Dietmar Nietan hat erstaunlich gute Laune so früh am Morgen, um 7.30 Uhr beim Frühstück im Bundestagsrestaurant. Der Schatzmeister der SPD grübelt seit Monaten über Sparplänen. Allein die komplizierte Regierungsbildung mit Sonderparteitagen und dem SPD-Mitgliedervotum hat rund vier Millionen Euro extra gekostet.

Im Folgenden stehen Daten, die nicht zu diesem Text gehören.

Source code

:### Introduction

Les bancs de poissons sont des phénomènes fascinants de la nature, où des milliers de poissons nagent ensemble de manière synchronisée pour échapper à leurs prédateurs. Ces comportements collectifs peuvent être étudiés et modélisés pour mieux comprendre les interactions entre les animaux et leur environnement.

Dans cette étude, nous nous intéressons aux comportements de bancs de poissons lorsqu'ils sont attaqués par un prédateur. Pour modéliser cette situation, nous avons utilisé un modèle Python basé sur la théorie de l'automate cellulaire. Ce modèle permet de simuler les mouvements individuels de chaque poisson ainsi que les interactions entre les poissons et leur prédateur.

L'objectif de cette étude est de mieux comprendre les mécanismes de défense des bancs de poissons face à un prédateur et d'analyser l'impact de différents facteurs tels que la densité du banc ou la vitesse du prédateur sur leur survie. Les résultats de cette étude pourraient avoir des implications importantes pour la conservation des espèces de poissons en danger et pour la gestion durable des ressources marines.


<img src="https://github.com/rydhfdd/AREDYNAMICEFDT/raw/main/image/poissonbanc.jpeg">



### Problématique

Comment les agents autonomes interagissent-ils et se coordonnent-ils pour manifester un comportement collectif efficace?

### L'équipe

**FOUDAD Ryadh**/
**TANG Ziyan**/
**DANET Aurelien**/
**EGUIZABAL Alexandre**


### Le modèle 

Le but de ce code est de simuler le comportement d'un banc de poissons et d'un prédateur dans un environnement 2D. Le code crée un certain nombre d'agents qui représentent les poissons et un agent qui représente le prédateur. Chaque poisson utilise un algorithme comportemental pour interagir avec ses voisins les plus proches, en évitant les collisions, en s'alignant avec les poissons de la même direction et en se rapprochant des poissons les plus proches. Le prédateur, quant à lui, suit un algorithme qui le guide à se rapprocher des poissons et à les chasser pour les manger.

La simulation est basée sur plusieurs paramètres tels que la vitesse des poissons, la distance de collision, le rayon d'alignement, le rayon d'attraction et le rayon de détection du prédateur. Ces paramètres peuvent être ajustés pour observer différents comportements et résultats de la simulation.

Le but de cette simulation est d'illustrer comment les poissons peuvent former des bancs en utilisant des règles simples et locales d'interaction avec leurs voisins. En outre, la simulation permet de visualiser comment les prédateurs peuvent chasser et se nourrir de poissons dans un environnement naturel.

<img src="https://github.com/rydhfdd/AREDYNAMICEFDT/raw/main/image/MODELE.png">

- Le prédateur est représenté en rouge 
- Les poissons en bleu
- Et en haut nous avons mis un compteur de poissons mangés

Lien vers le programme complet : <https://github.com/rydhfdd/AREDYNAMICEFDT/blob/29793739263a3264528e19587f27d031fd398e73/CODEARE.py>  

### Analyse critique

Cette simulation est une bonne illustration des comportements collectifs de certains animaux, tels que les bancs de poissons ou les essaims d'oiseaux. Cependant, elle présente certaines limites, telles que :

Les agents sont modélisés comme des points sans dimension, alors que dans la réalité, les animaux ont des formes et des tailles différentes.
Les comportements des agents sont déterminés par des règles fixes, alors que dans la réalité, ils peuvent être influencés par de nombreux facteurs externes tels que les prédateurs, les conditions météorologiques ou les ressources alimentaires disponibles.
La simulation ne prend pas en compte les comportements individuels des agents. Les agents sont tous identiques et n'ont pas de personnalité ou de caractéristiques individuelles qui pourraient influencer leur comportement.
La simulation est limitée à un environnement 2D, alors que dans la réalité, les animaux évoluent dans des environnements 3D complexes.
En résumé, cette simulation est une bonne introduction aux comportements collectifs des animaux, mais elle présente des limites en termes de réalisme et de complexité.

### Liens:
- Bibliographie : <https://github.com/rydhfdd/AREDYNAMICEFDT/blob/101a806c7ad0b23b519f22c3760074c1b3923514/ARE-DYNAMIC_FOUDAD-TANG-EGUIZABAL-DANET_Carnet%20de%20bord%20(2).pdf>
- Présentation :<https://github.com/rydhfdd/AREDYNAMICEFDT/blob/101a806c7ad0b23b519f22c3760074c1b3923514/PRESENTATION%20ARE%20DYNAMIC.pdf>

Noch so ein Sonderparteitag und Nietan hätte wohl in die Tischkante gebissen – so teuer hat er sich das mit der innerparteilichen Demokratie nicht vorgestellt. Ihm fehlen wegen des Absturzes auf 20,5 Prozent bei der Bundestagswahl auch noch jährlich 1,6 Millionen Euro aus der staatlichen Parteienfinanzierung – die wichtigste Einnahmequelle mit rund einem Drittel Anteil, danach folgen die Mitgliedsbeiträge.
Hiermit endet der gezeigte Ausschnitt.